Customized L2 cache does not support pagination in Hibernate6

In my application, I need to use a custom second level cache。

In Hibernate 5, complete SQL is used as the cached key. All operations are running normally.

In Hibernate 6, change to using QueryKey. Moreover, currently only the return value of the generateHashCode() method in QueryKey can be used as the Key. This is not a problem for non paginated queries.

However, because the generateHashCode() method does not include the values of firstRow and maxRows, it can result in cached keys being the same when paginated queries are performed.

The problem presented is actually the inability to paginate.

	private int generateHashCode() {
		int result = 13;
		result = 37 * result + sqlQueryString.hashCode();
		// Don't include the firstRow and maxRows in the hash as these values are rarely useful for query caching
//		result = 37 * result + ( firstRow==null ? 0 : firstRow );
//		result = 37 * result + ( maxRows==null ? 0 : maxRows );
		result = 37 * result + parameterBindingsMemento.hashCode();
		result = 37 * result + Arrays.hashCode( enabledFilterNames );
		return result;
	}

My temporary solution is to release comments and overwrite the code. Afterwards, the pagination query ran normally.
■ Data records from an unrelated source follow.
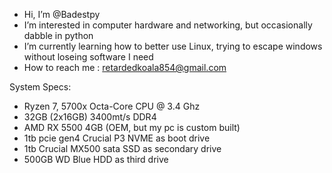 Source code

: - Hi, I’m @Badestpy
- I’m interested in computer hardware and networking, but occasionally dabble in python
- I’m currently learning how to better use Linux, trying to escape windows without loseing software I need
- How to reach me : retardedkoala854@gmail.com

System Specs:

- Ryzen 7, 5700x Octa-Core CPU @ 3.4 Ghz
- 32GB (2x16GB) 3400mt/s DDR4
- AMD RX 5500 4GB (OEM, but my pc is custom built)
- 1tb pcie gen4 Crucial P3 NVME as boot drive
- 1tb Crucial MX500 sata SSD as secondary drive
- 500GB WD Blue HDD as third drive

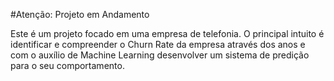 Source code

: #Atenção: Projeto em Andamento

Este é um projeto focado em uma empresa de telefonia. O principal intuito é identificar e compreender o Churn Rate da empresa através dos anos e com o auxílio de Machine Learning desenvolver um sistema de predição para o seu comportamento.
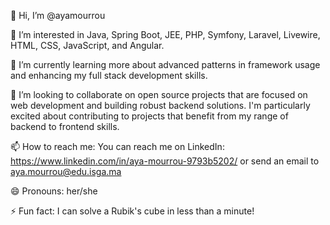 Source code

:👋 Hi, I’m @ayamourrou

👀 I’m interested in Java, Spring Boot, JEE, PHP, Symfony, Laravel, Livewire, HTML, CSS, JavaScript, and Angular.

🌱 I’m currently learning more about advanced patterns in framework usage and enhancing my full stack development skills.

💞️ I’m looking to collaborate on open source projects that are focused on web development and building robust backend solutions. I'm particularly excited about contributing to projects that benefit from my range of backend to frontend skills.

📫 How to reach me: You can reach me on LinkedIn: https://www.linkedin.com/in/aya-mourrou-9793b5202/  or send an email to aya.mourrou@edu.isga.ma

😄 Pronouns: her/she

⚡ Fun fact: I can solve a Rubik's cube in less than a minute!


<!---
ayamourrou/ayamourrou is a ✨ special ✨ repository because its `README.md` (this file) appears on your GitHub profile.
You can click the Preview link to take a look at your changes.
--->
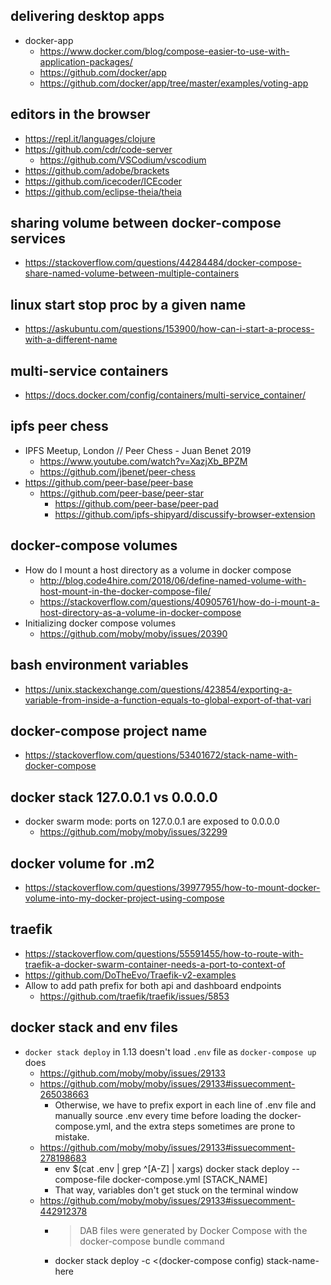 
## delivering desktop apps

- docker-app
  - https://www.docker.com/blog/compose-easier-to-use-with-application-packages/ 
  - https://github.com/docker/app
  - https://github.com/docker/app/tree/master/examples/voting-app

## editors in the browser

- https://repl.it/languages/clojure
- https://github.com/cdr/code-server
  - https://github.com/VSCodium/vscodium
- https://github.com/adobe/brackets
- https://github.com/icecoder/ICEcoder
- https://github.com/eclipse-theia/theia

## sharing volume between docker-compose services

- https://stackoverflow.com/questions/44284484/docker-compose-share-named-volume-between-multiple-containers

## linux start stop proc by a given name

- https://askubuntu.com/questions/153900/how-can-i-start-a-process-with-a-different-name

## multi-service containers

- https://docs.docker.com/config/containers/multi-service_container/

## ipfs peer chess

- IPFS Meetup, London // Peer Chess - Juan Benet 2019
  - https://www.youtube.com/watch?v=XazjXb_BPZM
  - https://github.com/jbenet/peer-chess
- https://github.com/peer-base/peer-base
  - https://github.com/peer-base/peer-star
    - https://github.com/peer-base/peer-pad
    - https://github.com/ipfs-shipyard/discussify-browser-extension
    
## docker-compose volumes

- How do I mount a host directory as a volume in docker compose
  - http://blog.code4hire.com/2018/06/define-named-volume-with-host-mount-in-the-docker-compose-file/
  - https://stackoverflow.com/questions/40905761/how-do-i-mount-a-host-directory-as-a-volume-in-docker-compose
- Initializing docker compose volumes
  - https://github.com/moby/moby/issues/20390

## bash environment variables

- https://unix.stackexchange.com/questions/423854/exporting-a-variable-from-inside-a-function-equals-to-global-export-of-that-vari

## docker-compose project name

- https://stackoverflow.com/questions/53401672/stack-name-with-docker-compose

## docker stack 127.0.0.1 vs 0.0.0.0

- docker swarm mode: ports on 127.0.0.1 are exposed to 0.0.0.0
  - https://github.com/moby/moby/issues/32299

## docker volume for .m2 

- https://stackoverflow.com/questions/39977955/how-to-mount-docker-volume-into-my-docker-project-using-compose

## traefik

- https://stackoverflow.com/questions/55591455/how-to-route-with-traefik-a-docker-swarm-container-needs-a-port-to-context-of
- https://github.com/DoTheEvo/Traefik-v2-examples
- Allow to add path prefix for both api and dashboard endpoints
  - https://github.com/traefik/traefik/issues/5853

## docker stack and env files

- `docker stack deploy` in 1.13 doesn't load `.env` file as `docker-compose up` does
  - https://github.com/moby/moby/issues/29133
  - https://github.com/moby/moby/issues/29133#issuecomment-265038663
    - Otherwise, we have to prefix export in each line of .env file and manually source .env every time before loading the docker-compose.yml, and the extra steps sometimes are prone to mistake.
  - https://github.com/moby/moby/issues/29133#issuecomment-278198683
    - env $(cat .env | grep ^[A-Z] | xargs) docker stack deploy --compose-file docker-compose.yml [STACK_NAME]
    - That way, variables don't get stuck on the terminal window
  - https://github.com/moby/moby/issues/29133#issuecomment-442912378
    - >  DAB files were generated by Docker Compose with the docker-compose bundle command
    - docker stack deploy -c <(docker-compose config) stack-name-here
    private int generateHashCode() {
        int result = 13;
        result = 37 * result + sqlQueryString.hashCode();
        // Don't include the firstRow and maxRows in the hash as these values are rarely useful for query caching
		result = 37 * result + ( firstRow==null ? 0 : firstRow );
		result = 37 * result + ( maxRows==null ? 0 : maxRows );
        result = 37 * result + ( tenantIdentifier==null ? 0 : tenantIdentifier.hashCode() );
        result = 37 * result + parameterBindingsMemento.hashCode();
        result = 37 * result + Arrays.hashCode( enabledFilterNames );
        return result;
    }

image

Just because two entries share the same hash code, that doesn’t mean the objects are the same. See Object#hashCode which explicitly allows this. If this change breaks your cache, then your cache implementation has a big problem, because even completely different queries could theoretically have the same hash code.
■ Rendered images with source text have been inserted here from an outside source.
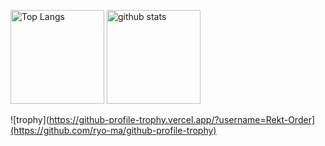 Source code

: <p align="left"> 
  <img alt="Top Langs" height="150px" src="https://github-readme-stats.vercel.app/api/top-langs/?username=Rekt-Order&layout=compact&show_icons=true&theme=dracula" />
  <img alt="github stats" height="150px" src="https://github-readme-stats.vercel.app/api?username=Rekt-Order&theme=dracula&show_icons=ture" />
</p>


![trophy](https://github-profile-trophy.vercel.app/?username=Rekt-Order](https://github.com/ryo-ma/github-profile-trophy)
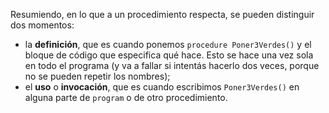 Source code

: Resumiendo, en lo que a un procedimiento respecta, se pueden distinguir dos momentos:

- la **definición**, que es cuando ponemos `procedure Poner3Verdes()` y el bloque de código que especifica qué hace. Esto se hace una vez sola en todo el programa (y va a fallar si intentás hacerlo dos veces, porque no se pueden repetir los nombres);
- el **uso** o **invocación**, que es cuando escribimos `Poner3Verdes()` en alguna parte de `program` o de otro procedimiento. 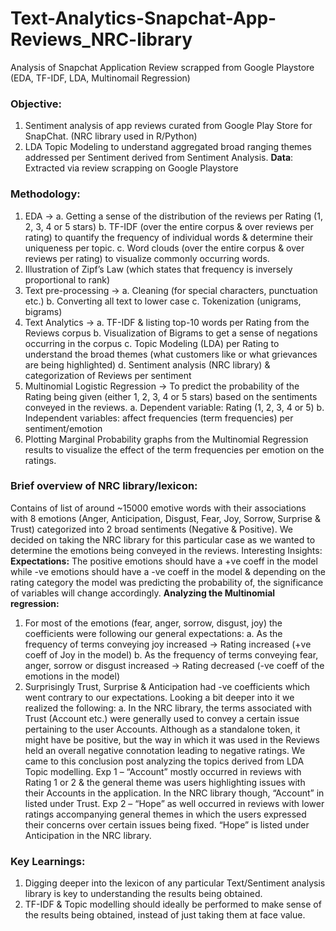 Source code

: # Text-Analytics-Snapchat-App-Reviews_NRC-library
Analysis of Snapchat Application Review scrapped from Google Playstore (EDA, TF-IDF, LDA, Multinomail Regression)


### Objective: 
1.	Sentiment analysis of app reviews curated from Google Play Store for SnapChat. (NRC library used in R/Python)
2.	LDA Topic Modeling to understand aggregated broad ranging themes addressed per Sentiment derived from Sentiment Analysis.
**Data**: Extracted via review scrapping on Google Playstore

### Methodology:
1.	EDA -> 
  a.	Getting a sense of the distribution of the reviews per Rating (1, 2, 3, 4 or 5 stars)
  b.	TF-IDF (over the entire corpus & over reviews per rating) to quantify the frequency of individual words & determine their uniqueness per topic.
  c.	Word clouds (over the entire corpus & over reviews per rating) to visualize commonly occurring words.
2.	Illustration of Zipf’s Law (which states that frequency is inversely proportional to rank)
3.	Text pre-processing ->
  a.	Cleaning (for special characters, punctuation etc.)
  b.	Converting all text to lower case
  c.	Tokenization (unigrams, bigrams)
4.	Text Analytics ->
  a.	TF-IDF & listing top-10 words per Rating from the Reviews corpus
  b.	Visualization of Bigrams to get a sense of negations occurring in the corpus
  c.	Topic Modeling (LDA) per Rating to understand the broad themes (what customers like or what grievances are being highlighted)
  d.	Sentiment analysis (NRC library) & categorization of Reviews per sentiment
5.	Multinomial Logistic Regression -> To predict the probability of the Rating being given (either 1, 2, 3, 4 or 5 stars) based on the sentiments conveyed in the reviews.
  a.	Dependent variable: Rating (1, 2, 3, 4 or 5)
  b.	Independent variables: affect frequencies (term frequencies) per sentiment/emotion
6.	Plotting Marginal Probability graphs from the Multinomial Regression results to visualize the effect of the term frequencies per emotion on the ratings. 

### Brief overview of NRC library/lexicon:
Contains of list of around ~15000 emotive words with their associations with 8 emotions (Anger, Anticipation, Disgust, Fear, Joy, Sorrow, Surprise & Trust) categorized into 2 broad sentiments (Negative & Positive).
We decided on taking the NRC library for this particular case as we wanted to determine the emotions being conveyed in the reviews.
Interesting Insights:
**Expectations:** The positive emotions should have a +ve coeff in the model while -ve emotions should have a -ve coeff in the model & depending on the rating category the model was predicting the probability of, the significance of variables will change accordingly.
**Analyzing the Multinomial regression:**
1.	For most of the emotions (fear, anger, sorrow, disgust, joy) the coefficients were following our general expectations:
  a.	As the frequency of terms conveying joy increased -> Rating increased (+ve coeff of Joy in the model)
  b.	As the frequency of terms conveying fear, anger, sorrow or disgust increased -> Rating decreased (-ve coeff of the emotions in the model)
2.	Surprisingly Trust, Surprise & Anticipation had -ve coefficients which went contrary to our expectations. Looking a bit deeper into it we realized the following:
  a.	In the NRC library, the terms associated with Trust (Account etc.) were generally used to convey a certain issue pertaining to the user Accounts. Although as a standalone token, it might have be positive, but the way in which it was used in the Reviews held an overall negative connotation leading to negative ratings.
  We came to this conclusion post analyzing the topics derived from LDA Topic modelling.
  Exp 1 – “Account” mostly occurred in reviews with Rating 1 or 2 & the general theme was users highlighting issues with their Accounts in the application. In the NRC library though,
  “Account” in listed under Trust.
  Exp 2 – “Hope” as well occurred in reviews with lower ratings accompanying general themes in which the users expressed their concerns over certain issues being fixed. “Hope” is listed under Anticipation in the NRC library.

### Key Learnings:
1.	Digging deeper into the lexicon of any particular Text/Sentiment analysis library is key to understanding the results being obtained.
2.	TF-IDF & Topic modelling should ideally be performed to make sense of the results being obtained, instead of just taking them at face value. 
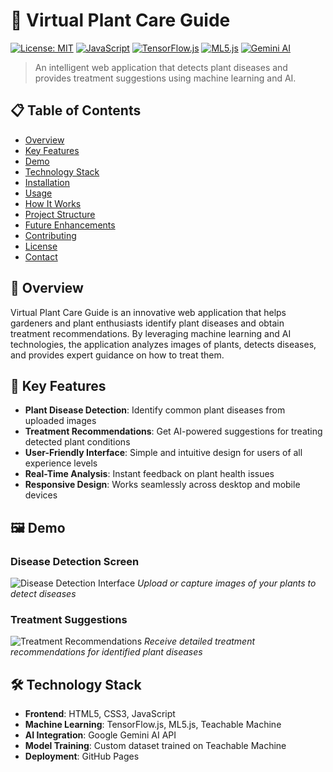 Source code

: # 🌱 Virtual Plant Care Guide

[![License: MIT](https://img.shields.io/badge/License-MIT-green.svg)](https://opensource.org/licenses/MIT)
[![JavaScript](https://img.shields.io/badge/JavaScript-F7DF1E?style=flat&logo=javascript&logoColor=black)](https://developer.mozilla.org/en-US/docs/Web/JavaScript)
[![TensorFlow.js](https://img.shields.io/badge/TensorFlow.js-FF6F00?style=flat&logo=tensorflow&logoColor=white)](https://www.tensorflow.org/js)
[![ML5.js](https://img.shields.io/badge/ML5.js-ED225D?style=flat&logo=p5.js&logoColor=white)](https://ml5js.org/)
[![Gemini AI](https://img.shields.io/badge/Gemini_AI-8E75B2?style=flat&logo=google&logoColor=white)](https://ai.google.dev/)

> An intelligent web application that detects plant diseases and provides treatment suggestions using machine learning and AI.

## 📋 Table of Contents
- [Overview](#overview)
- [Key Features](#key-features)
- [Demo](#demo)
- [Technology Stack](#technology-stack)
- [Installation](#installation)
- [Usage](#usage)
- [How It Works](#how-it-works)
- [Project Structure](#project-structure)
- [Future Enhancements](#future-enhancements)
- [Contributing](#contributing)
- [License](#license)
- [Contact](#contact)

## 🌟 Overview

Virtual Plant Care Guide is an innovative web application that helps gardeners and plant enthusiasts identify plant diseases and obtain treatment recommendations. By leveraging machine learning and AI technologies, the application analyzes images of plants, detects diseases, and provides expert guidance on how to treat them.

## 🔑 Key Features

- **Plant Disease Detection**: Identify common plant diseases from uploaded images
- **Treatment Recommendations**: Get AI-powered suggestions for treating detected plant conditions
- **User-Friendly Interface**: Simple and intuitive design for users of all experience levels
- **Real-Time Analysis**: Instant feedback on plant health issues
- **Responsive Design**: Works seamlessly across desktop and mobile devices

## 🖼️ Demo

### Disease Detection Screen
![Disease Detection Interface](assets/images/screenshots/ss1.png)
*Upload or capture images of your plants to detect diseases*

### Treatment Suggestions
![Treatment Recommendations](assets/images/screenshots/ss2.png)
*Receive detailed treatment recommendations for identified plant diseases*

## 🛠️ Technology Stack

- **Frontend**: HTML5, CSS3, JavaScript
- **Machine Learning**: TensorFlow.js, ML5.js, Teachable Machine
- **AI Integration**: Google Gemini AI API
- **Model Training**: Custom dataset trained on Teachable Machine
- **Deployment**: GitHub Pages

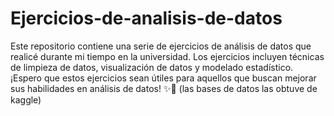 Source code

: # Ejercicios-de-analisis-de-datos
Este repositorio contiene una serie de ejercicios de análisis de datos que realicé durante mi tiempo en la universidad. Los ejercicios incluyen técnicas de limpieza de datos, visualización de datos y modelado estadístico.  ¡Espero que estos ejercicios sean útiles para aquellos que buscan mejorar sus habilidades en análisis de datos!  ✨🐍
(las bases de datos las obtuve de kaggle)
We don’t think it’s very useful to query cache different pages of a paginated results and think it is rare to do that, which is why we opted to not destroy the effectiveness of the hash code, by not including the firstRow and maxRows in the hash code.

With the release of Spring Boot 4, I upgraded to using Hibernate 7.

After carefully analyzing and debugging the code, I still insist that this is a problem。

My method of implementing L2 caching is not complicated, just using my own cache to implement DomainDataStoreAccess and RegionFactoryTemplate

The reason why I think this is a problem is that,taking the following query as an example:

Query SQL on page two is:

SELECTsa1_0.attribute_id,sa1_0.attribute_code,sa1_0.class_name,sa1_0.create_by,sa1_0.create_time,sa1_0.description,sa1_0.method_name,sa1_0.ranking,sa1_0.request_method,sa1_0.is_reserved,sa1_0.reversion,sa1_0.service_id,sa1_0.status,sa1_0.update_by,sa1_0.update_time,sa1_0.url,sa1_0.web_expressionFROMsys_attribute sa1_0ORDER BYsa1_0.url OFFSET 10 ROWS FETCH FIRST 10 ROWS ONLY;

Query SQL on page four is:

SELECTsa1_0.attribute_id,sa1_0.attribute_code,sa1_0.class_name,sa1_0.create_by,sa1_0.create_time,sa1_0.description,sa1_0.method_name,sa1_0.ranking,sa1_0.request_method,sa1_0.is_reserved,sa1_0.reversion,sa1_0.service_id,sa1_0.status,sa1_0.update_by,sa1_0.update_time,sa1_0.url,sa1_0.web_expressionFROMsys_attribute sa1_0ORDER BYsa1_0.url OFFSET 30 ROWS FETCH FIRST 10 ROWS ONLY;

Please note the difference between OFFSET

I think this should be considered as different SQL statements.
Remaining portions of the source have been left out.